Cybersecurity researchers have recently uncovered three vulnerabilities in version 8.4 of FRRouting, a popular open source internet routing protocol suite for Linux and Unix platforms. This implementation of the Border Gateway Protocol (BGP) is employed by several vendors, such as NVIDIA Cumulus, DENT, and SONiC, thereby posing potential supply chain risks. The discovery of these vulnerabilities is the result of an analysis of seven different BGP implementations conducted by Forescout Vedere Labs, which include FRRouting, BIRD, OpenBGPd, Mikrotik RouterOS, Juniper JunOS, Cisco IOS, and Arista EOS. BGP is a gateway protocol designed to exchange routing and reachability information between autonomous systems, and is utilized to identify the most efficient routes for delivering internet traffic.
The following three flaws have been identified: CVE-2022-40302 (CVSS score: 6.5), CVE-2022-40318 (CVSS score: 6.5), and CVE-2022-43681 (CVSS score: 6.5). These issues have been observed to arise when processing a malformed BGP OPEN message with an Extended Optional Parameters Length option or abruptly ending with the option length octet. According to a report shared with The Hacker News, these could be exploited by malicious actors to cause a Denial of Service (DoS) condition on vulnerable BGP peers, resulting in the dropping of all BGP sessions and routing tables, thus rendering the peer unresponsive.

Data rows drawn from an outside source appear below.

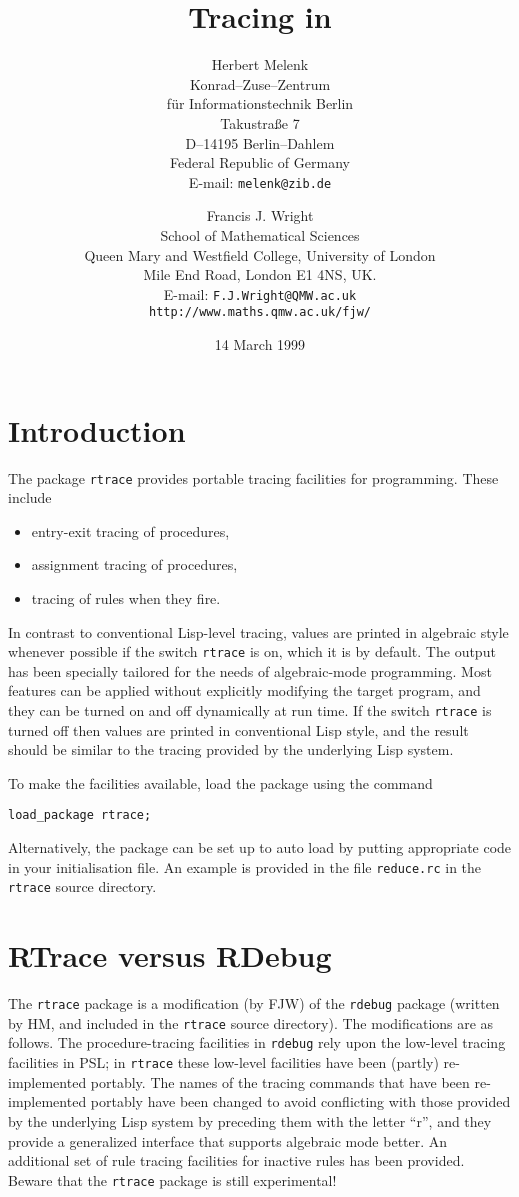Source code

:\documentclass[11pt,a4paper]{article}
\title{Tracing in \REDUCE{}}
\author{
Herbert Melenk \\[0.05in]
Konrad--Zuse--Zentrum \\
f\"ur Informationstechnik Berlin \\
Takustra\ss{}e 7 \\
D--14195 Berlin--Dahlem \\
Federal Republic of Germany \\[0.05in]
E-mail: \texttt{melenk@zib.de} \\
\and
Francis J. Wright \\[0.05in]
School of Mathematical Sciences \\
Queen Mary and Westfield College, University of London \\
Mile End Road, London E1 4NS, UK. \\[0.05in]
E-mail: \texttt{F.J.Wright@QMW.ac.uk} \\
\texttt{http://www.maths.qmw.ac.uk/\til fjw/}}
\date{14 March 1999}
\newcommand{\rdebug}{\texttt{rdebug}}
\newcommand{\rtrace}{\texttt{rtrace}}
\begin{document}
\maketitle

\section{Introduction}

The package \rtrace{} provides portable tracing facilities for
\REDUCE{} programming.  These include
\begin{itemize}
\item entry-exit tracing of procedures,
\item assignment tracing of procedures,
\item tracing of rules when they fire.
\end{itemize}
In contrast to conventional Lisp-level tracing, values are printed in
algebraic style whenever possible if the switch \rtrace{} is on, which
it is by default.  The output has been specially tailored for the
needs of algebraic-mode programming.  Most features can be applied
without explicitly modifying the target program, and they can be
turned on and off dynamically at run time.  If the switch \rtrace{} is
turned off then values are printed in conventional Lisp style, and the
result should be similar to the tracing provided by the underlying
Lisp system.

To make the facilities available, load the package using the command
\begin{verbatim}
load_package rtrace;
\end{verbatim}
Alternatively, the package can be set up to auto load by putting
appropriate code in your \REDUCE{} initialisation file.  An example is
provided in the file \texttt{reduce.rc} in the \rtrace{} source
directory.

\section{RTrace versus RDebug}

The \rtrace{} package is a modification (by FJW) of the \rdebug{}
package (written by HM, and included in the \rtrace{} source
directory).  The modifications are as follows.  The procedure-tracing
facilities in \rdebug{} rely upon the low-level tracing facilities in
PSL; in \rtrace{} these low-level facilities have been (partly)
re-implemented portably.  The names of the tracing commands that have
been re-implemented portably have been changed to avoid conflicting
with those provided by the underlying Lisp system by preceding them
with the letter ``r'', and they provide a generalized interface that
supports algebraic mode better.  An additional set of rule tracing
facilities for inactive rules has been provided.  Beware that the
\rtrace{} package is still experimental!
\end{document}
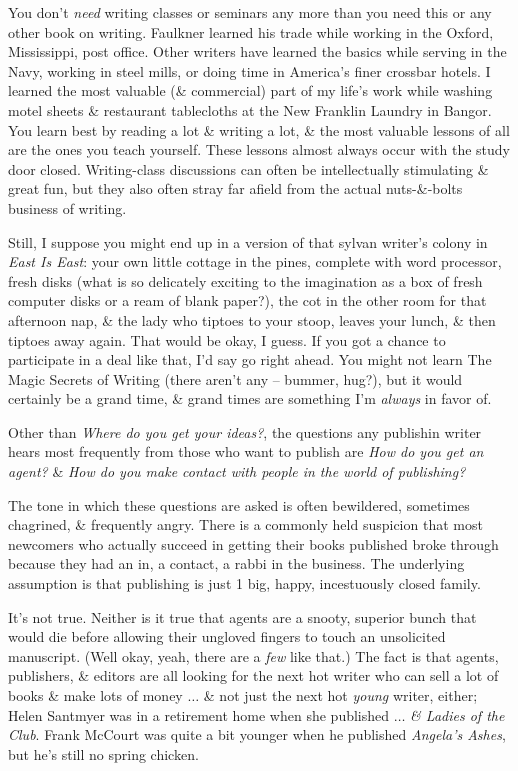 \documentclass{article}
\numberwithin{equation}{section}
\begin{document}
You don't \textit{need} writing classes or seminars any more than you need this or any other book on writing. Faulkner learned his trade while working in the Oxford, Mississippi, post office. Other writers have learned the basics while serving in the Navy, working in steel mills, or doing time in America's finer crossbar hotels. I learned the most valuable (\& commercial) part of my life's work while washing motel sheets \& restaurant tablecloths at the New Franklin Laundry in Bangor. You learn best by reading a lot \& writing a lot, \& the most valuable lessons of all are the ones you teach yourself. These lessons almost always occur with the study door closed. Writing-class discussions can often be intellectually stimulating \& great fun, but they also often stray far afield from the actual nuts-\&-bolts business of writing.

Still, I suppose you might end up in a version of that sylvan writer's colony in \textit{East Is East}: your own little cottage in the pines, complete with word processor, fresh disks (what is so delicately exciting to the imagination as a box of fresh computer disks or a ream of blank paper?), the cot in the other room for that afternoon nap, \& the lady who tiptoes to your stoop, leaves your lunch, \& then tiptoes away again. That would be okay, I guess. If you got a chance to participate in a deal like that, I'd say go right ahead. You might not learn The Magic Secrets of Writing (there aren't any -- bummer, hug?), but it would certainly be a grand time, \& grand times are something I'm \textit{always} in favor of.

 Other than \textit{Where do you get your ideas?}, the questions any publishin writer hears most frequently from those who want to publish are \textit{How do you get an agent?} \& \textit{How do you make contact with people in the world of publishing?}

The tone in which these questions are asked is often bewildered, sometimes chagrined, \& frequently angry. There is a commonly held suspicion that most newcomers who actually succeed in getting their books published broke through because they had an in, a contact, a rabbi in the business. The underlying assumption is that publishing is just 1 big, happy, incestuously closed family.

It's not true. Neither is it true that agents are a snooty, superior bunch that would die before allowing their ungloved fingers to touch an unsolicited manuscript. (Well okay, yeah, there are a \textit{few} like that.) The fact is that agents, publishers, \& editors are all looking for the next hot writer who can sell a lot of books \& make lots of money $\ldots$ \& not just the next hot \textit{young} writer, either; Helen Santmyer was in a retirement home when she published $\ldots$ \textit{\& Ladies of the Club}. Frank McCourt was quite a bit younger when he published \textit{Angela's Ashes}, but he's still no spring chicken.
\end{document}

Border Gateway Protocol (BGP) is a gateway protocol that is designed to facilitate the exchange of routing and reachability information between autonomous systems. It is used to determine the most efficient routes for delivering internet traffic.
It has been observed that a Denial of Service (DoS) condition could be perpetuated indefinitely by the continual transmission of malformed packets. This is due to the presence of the same vulnerable code pattern that has been replicated across several functions associated with the parsing of OPEN messages. A malicious actor could potentially exploit this vulnerability by spoofing the IP address of a legitimate BGP peer, or by exploiting other flaws or misconfigurations, in order to issue a specially crafted unsolicited BGP OPEN message. This is possible due to the fact that FRRouting begins to process OPEN messages, including the decapsulation of optional parameters, prior to verifying the BGP Identifier and ASN fields of the originating router.
Forescout has recently made available an open source Python-based BGP Fuzzer tool, allowing organizations to test the security of their BGP suites as well as identify any potential flaws in BGP implementations. The company stated, “Modern BGP implementations still possess vulnerabilities that can be exploited by malicious actors. To reduce the risk of vulnerable BGP implementations, the most prudent measure is to regularly patch network infrastructure devices.”
These findings come shortly after ESET discovered that secondhand routers previously used in business networking environments contained sensitive data, such as corporate credentials, VPN details, cryptographic keys, and other vital customer information. The Slovak cybersecurity firm commented, “If this data were to fall into the wrong hands, it could be used to launch a cyberattack, as it includes customer data, router-to-router authentication keys, application lists, and much more.”